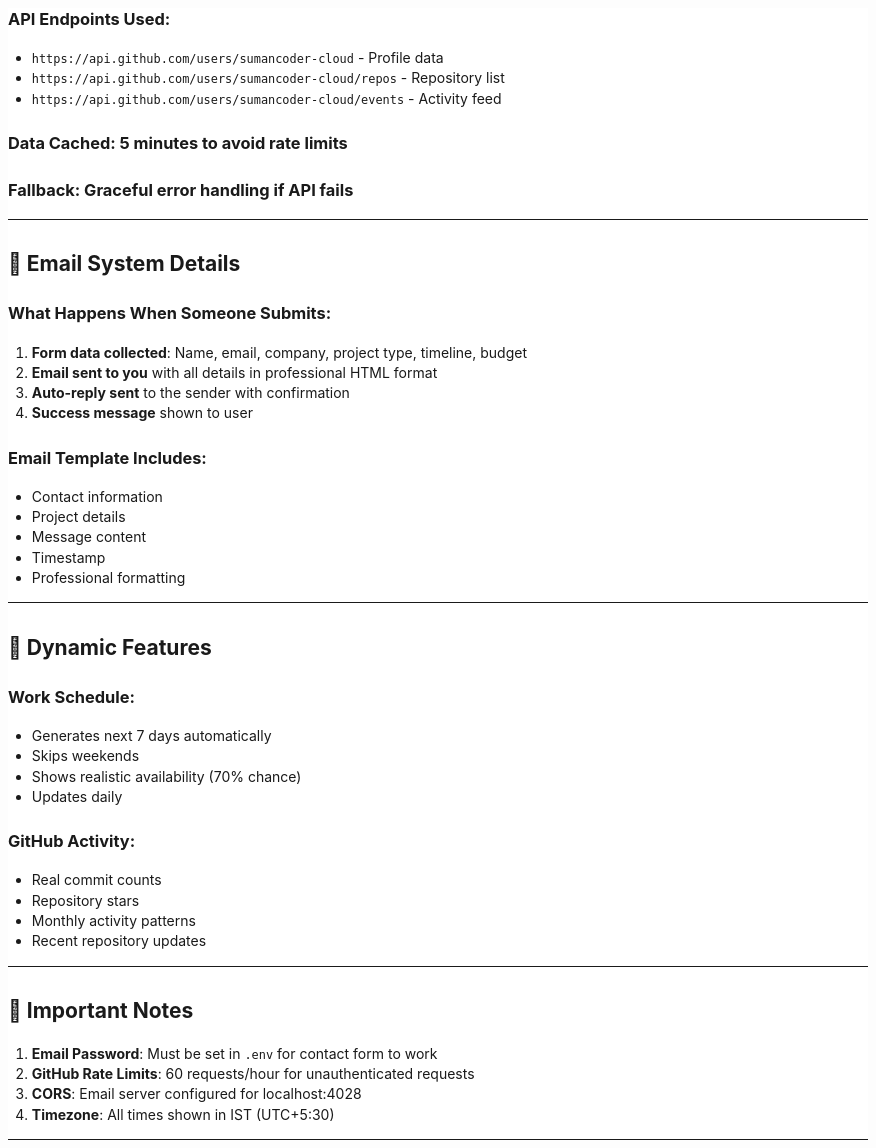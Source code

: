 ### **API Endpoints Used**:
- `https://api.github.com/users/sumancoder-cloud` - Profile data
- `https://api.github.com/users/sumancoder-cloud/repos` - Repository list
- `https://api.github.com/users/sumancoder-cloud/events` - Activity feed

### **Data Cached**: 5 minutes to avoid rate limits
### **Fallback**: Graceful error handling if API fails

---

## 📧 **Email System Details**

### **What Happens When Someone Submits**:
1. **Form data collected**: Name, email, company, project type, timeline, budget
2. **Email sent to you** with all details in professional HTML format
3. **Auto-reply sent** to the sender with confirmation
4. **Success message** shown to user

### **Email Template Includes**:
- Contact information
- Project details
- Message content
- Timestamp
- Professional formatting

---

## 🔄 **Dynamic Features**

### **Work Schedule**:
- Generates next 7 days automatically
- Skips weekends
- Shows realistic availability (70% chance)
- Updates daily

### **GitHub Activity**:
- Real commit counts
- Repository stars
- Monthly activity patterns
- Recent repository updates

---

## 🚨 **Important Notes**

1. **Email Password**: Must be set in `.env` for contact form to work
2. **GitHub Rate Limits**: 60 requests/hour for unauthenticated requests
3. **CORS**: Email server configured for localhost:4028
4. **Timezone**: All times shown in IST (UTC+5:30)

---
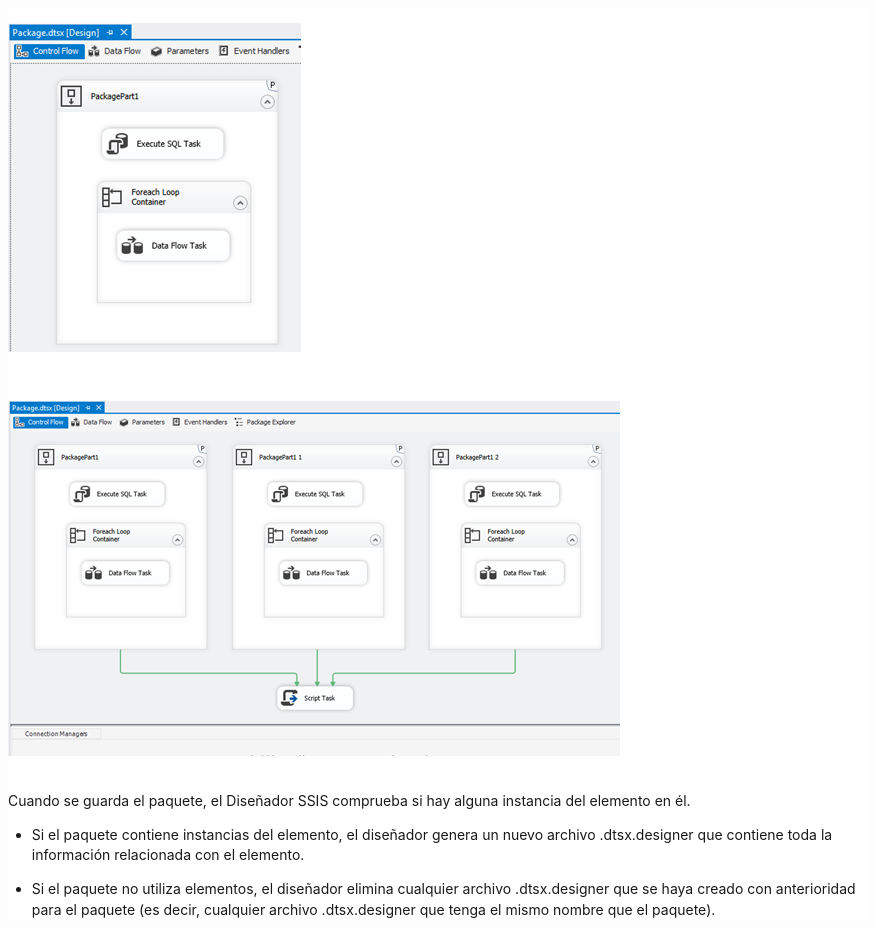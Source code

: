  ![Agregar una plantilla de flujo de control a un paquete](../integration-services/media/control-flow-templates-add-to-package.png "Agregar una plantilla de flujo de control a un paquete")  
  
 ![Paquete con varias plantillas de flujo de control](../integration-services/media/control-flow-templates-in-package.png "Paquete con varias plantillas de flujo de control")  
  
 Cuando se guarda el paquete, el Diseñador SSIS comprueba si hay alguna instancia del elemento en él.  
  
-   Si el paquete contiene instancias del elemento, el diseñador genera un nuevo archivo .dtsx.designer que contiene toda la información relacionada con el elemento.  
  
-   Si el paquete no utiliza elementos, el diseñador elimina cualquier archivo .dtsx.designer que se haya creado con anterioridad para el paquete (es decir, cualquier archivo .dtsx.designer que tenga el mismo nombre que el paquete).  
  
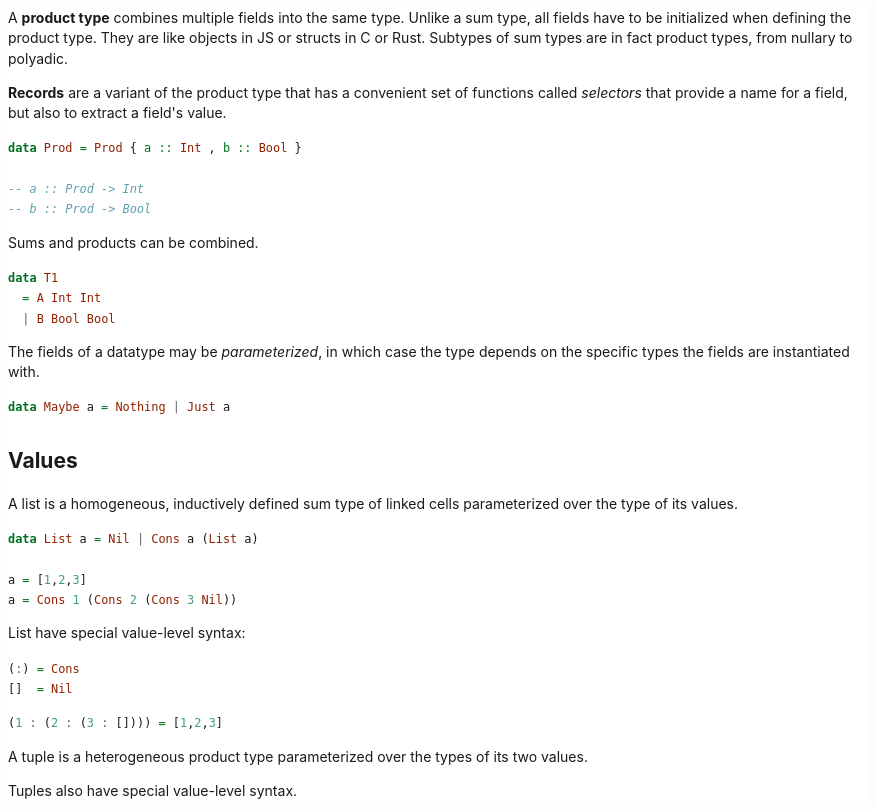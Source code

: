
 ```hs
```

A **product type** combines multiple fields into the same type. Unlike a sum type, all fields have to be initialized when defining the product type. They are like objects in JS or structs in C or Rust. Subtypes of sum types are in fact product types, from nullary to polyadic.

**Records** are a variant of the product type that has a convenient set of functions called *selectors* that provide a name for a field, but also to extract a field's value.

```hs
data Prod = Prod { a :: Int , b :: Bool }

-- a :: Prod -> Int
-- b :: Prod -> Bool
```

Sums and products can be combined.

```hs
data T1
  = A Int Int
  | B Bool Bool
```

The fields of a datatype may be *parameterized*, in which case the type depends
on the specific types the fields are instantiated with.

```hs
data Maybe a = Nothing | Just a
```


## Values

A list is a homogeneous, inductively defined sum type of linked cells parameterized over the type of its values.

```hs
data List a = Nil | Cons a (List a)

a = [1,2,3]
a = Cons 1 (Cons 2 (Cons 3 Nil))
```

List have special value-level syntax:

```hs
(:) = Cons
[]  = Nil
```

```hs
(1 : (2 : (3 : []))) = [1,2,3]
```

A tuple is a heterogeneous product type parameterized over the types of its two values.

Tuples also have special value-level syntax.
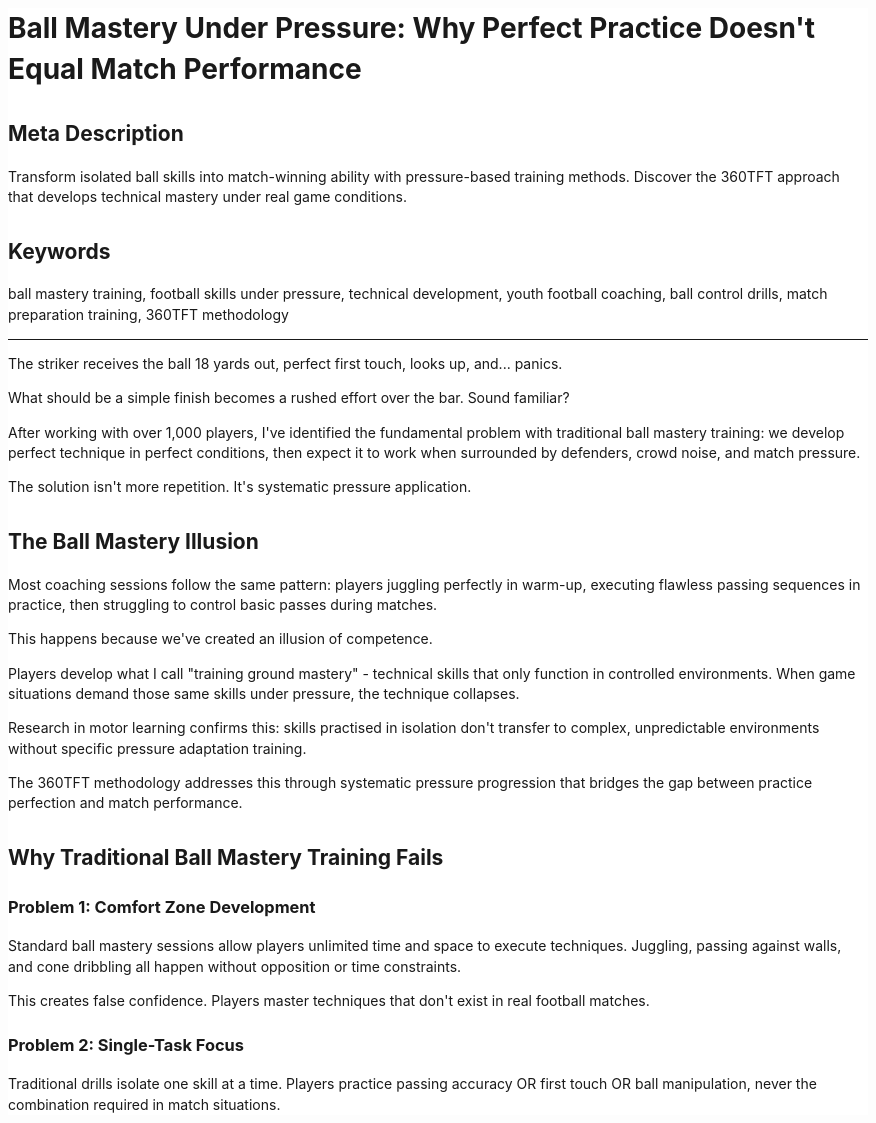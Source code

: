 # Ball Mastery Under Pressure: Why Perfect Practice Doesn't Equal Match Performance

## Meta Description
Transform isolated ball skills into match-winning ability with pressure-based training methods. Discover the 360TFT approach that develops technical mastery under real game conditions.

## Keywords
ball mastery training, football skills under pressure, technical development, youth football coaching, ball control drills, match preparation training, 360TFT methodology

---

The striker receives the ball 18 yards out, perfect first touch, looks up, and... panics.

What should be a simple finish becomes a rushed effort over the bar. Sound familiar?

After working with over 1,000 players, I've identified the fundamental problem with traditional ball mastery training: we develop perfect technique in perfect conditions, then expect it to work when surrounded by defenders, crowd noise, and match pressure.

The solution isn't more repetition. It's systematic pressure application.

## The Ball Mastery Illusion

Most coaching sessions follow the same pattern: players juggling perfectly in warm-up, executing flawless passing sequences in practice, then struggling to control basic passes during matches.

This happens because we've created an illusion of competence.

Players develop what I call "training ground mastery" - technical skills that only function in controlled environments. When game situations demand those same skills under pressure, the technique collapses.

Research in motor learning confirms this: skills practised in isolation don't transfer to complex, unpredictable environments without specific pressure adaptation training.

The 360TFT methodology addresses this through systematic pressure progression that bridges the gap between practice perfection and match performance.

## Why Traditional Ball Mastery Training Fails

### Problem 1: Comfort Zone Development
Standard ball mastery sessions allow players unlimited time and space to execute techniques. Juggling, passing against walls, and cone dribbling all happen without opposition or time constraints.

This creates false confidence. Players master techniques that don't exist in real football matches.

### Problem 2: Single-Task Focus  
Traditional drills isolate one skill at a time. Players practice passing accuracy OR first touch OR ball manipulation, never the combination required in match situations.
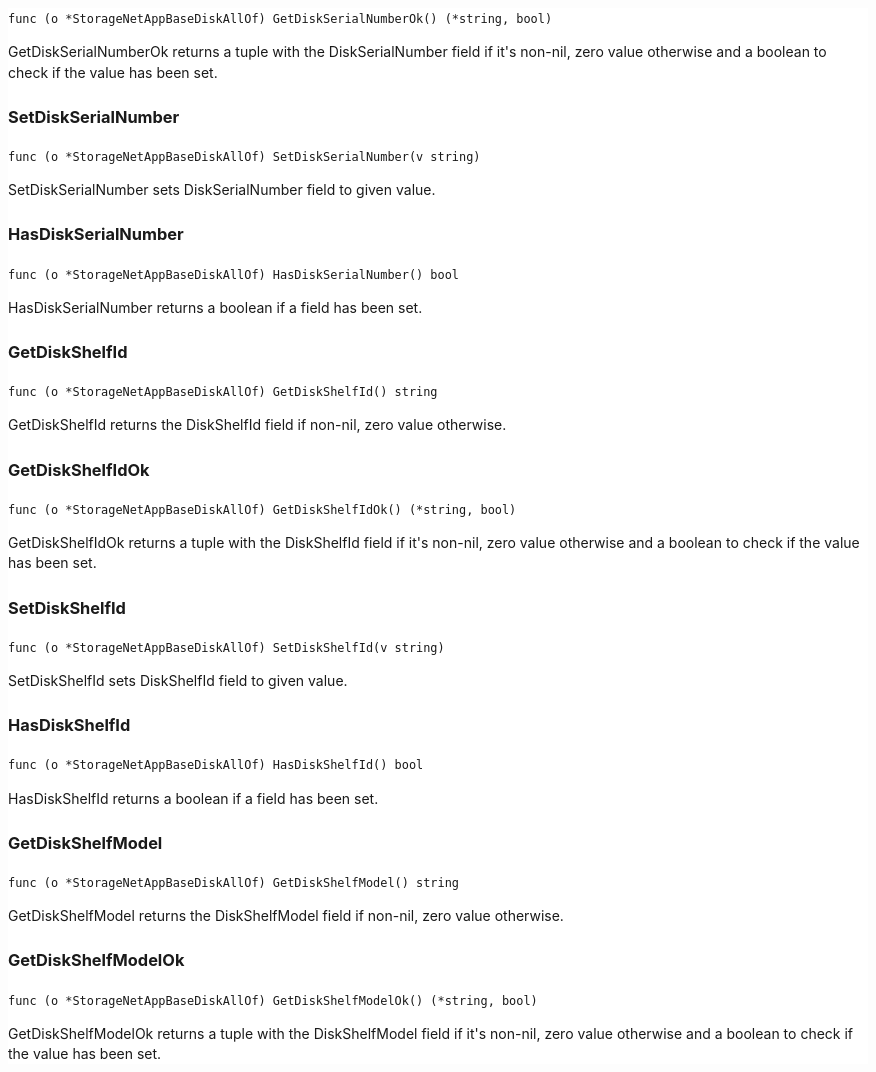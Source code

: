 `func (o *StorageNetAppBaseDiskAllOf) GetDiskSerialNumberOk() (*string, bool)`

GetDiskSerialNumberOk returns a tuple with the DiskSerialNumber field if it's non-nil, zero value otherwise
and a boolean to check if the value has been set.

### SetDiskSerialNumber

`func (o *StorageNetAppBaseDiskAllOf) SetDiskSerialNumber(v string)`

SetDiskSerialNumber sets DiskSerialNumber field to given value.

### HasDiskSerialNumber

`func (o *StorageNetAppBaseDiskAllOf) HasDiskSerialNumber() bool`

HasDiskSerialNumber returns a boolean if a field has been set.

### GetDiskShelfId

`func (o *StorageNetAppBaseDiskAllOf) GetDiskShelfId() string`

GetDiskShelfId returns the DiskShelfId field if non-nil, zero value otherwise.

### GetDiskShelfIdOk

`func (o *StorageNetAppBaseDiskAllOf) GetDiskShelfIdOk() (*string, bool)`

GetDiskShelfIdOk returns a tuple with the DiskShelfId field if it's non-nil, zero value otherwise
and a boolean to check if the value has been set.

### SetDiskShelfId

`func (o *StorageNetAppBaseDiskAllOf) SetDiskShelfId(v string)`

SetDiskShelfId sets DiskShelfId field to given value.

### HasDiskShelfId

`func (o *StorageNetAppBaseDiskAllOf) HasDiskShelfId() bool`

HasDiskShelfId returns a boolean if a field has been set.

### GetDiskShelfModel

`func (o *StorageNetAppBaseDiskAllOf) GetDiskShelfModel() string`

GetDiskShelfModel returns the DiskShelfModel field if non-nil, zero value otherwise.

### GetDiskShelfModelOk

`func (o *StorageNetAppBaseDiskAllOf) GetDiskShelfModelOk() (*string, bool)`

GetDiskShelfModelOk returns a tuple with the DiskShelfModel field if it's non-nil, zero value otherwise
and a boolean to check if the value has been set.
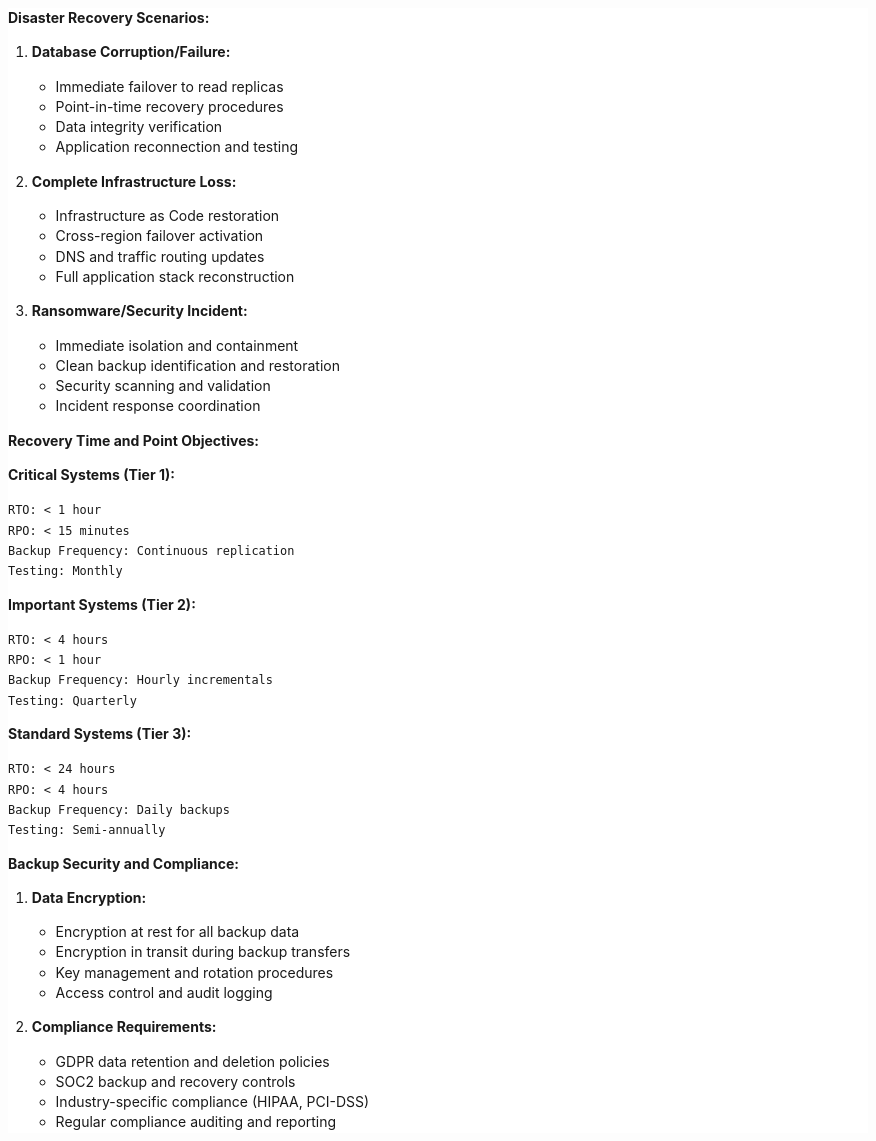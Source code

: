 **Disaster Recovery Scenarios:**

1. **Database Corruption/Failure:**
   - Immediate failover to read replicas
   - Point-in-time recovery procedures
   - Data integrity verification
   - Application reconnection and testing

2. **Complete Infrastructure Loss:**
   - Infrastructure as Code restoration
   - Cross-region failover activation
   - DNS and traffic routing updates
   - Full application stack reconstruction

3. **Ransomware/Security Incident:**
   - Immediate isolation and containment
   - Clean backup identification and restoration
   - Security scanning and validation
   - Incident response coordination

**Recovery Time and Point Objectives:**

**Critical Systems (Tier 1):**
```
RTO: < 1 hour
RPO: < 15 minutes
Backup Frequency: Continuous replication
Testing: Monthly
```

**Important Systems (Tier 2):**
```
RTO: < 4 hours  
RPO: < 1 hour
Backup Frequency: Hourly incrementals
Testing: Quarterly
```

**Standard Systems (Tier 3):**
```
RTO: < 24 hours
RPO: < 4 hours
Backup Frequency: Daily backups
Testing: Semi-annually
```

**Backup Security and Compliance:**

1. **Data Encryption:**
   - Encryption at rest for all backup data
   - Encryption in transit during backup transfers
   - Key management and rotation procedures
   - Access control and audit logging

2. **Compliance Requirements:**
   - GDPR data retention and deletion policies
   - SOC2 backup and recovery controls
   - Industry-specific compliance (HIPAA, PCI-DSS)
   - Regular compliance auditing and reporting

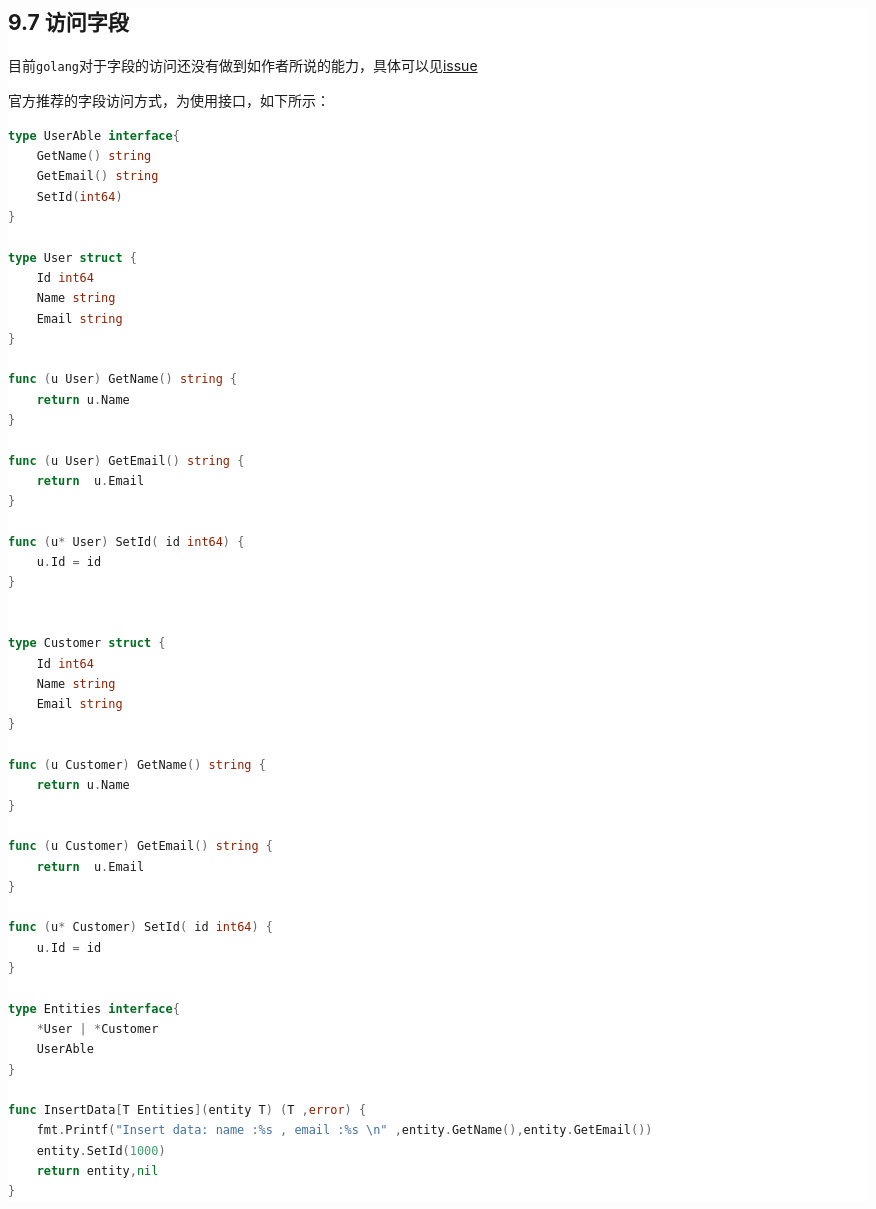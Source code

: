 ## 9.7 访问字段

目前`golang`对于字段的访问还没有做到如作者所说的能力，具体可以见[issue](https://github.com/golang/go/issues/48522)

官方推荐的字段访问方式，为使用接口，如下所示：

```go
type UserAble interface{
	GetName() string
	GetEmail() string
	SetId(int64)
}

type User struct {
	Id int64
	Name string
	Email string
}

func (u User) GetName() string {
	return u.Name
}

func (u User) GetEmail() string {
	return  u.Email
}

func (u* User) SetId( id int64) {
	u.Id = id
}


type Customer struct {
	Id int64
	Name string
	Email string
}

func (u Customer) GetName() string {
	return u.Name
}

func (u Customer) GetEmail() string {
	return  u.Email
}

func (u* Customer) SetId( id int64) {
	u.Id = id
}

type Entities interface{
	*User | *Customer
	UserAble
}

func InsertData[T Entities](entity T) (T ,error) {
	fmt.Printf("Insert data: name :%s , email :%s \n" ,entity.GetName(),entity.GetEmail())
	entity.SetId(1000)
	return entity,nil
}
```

◆ ◆ ◆

### What you will do
Find each line of the data above that holds the word "Customer", then copy it.

### Written solution
type Customer struct {
func (u Customer) GetName() string {
func (u Customer) GetEmail() string {
func (u* Customer) SetId( id int64) {
	*User | *Customer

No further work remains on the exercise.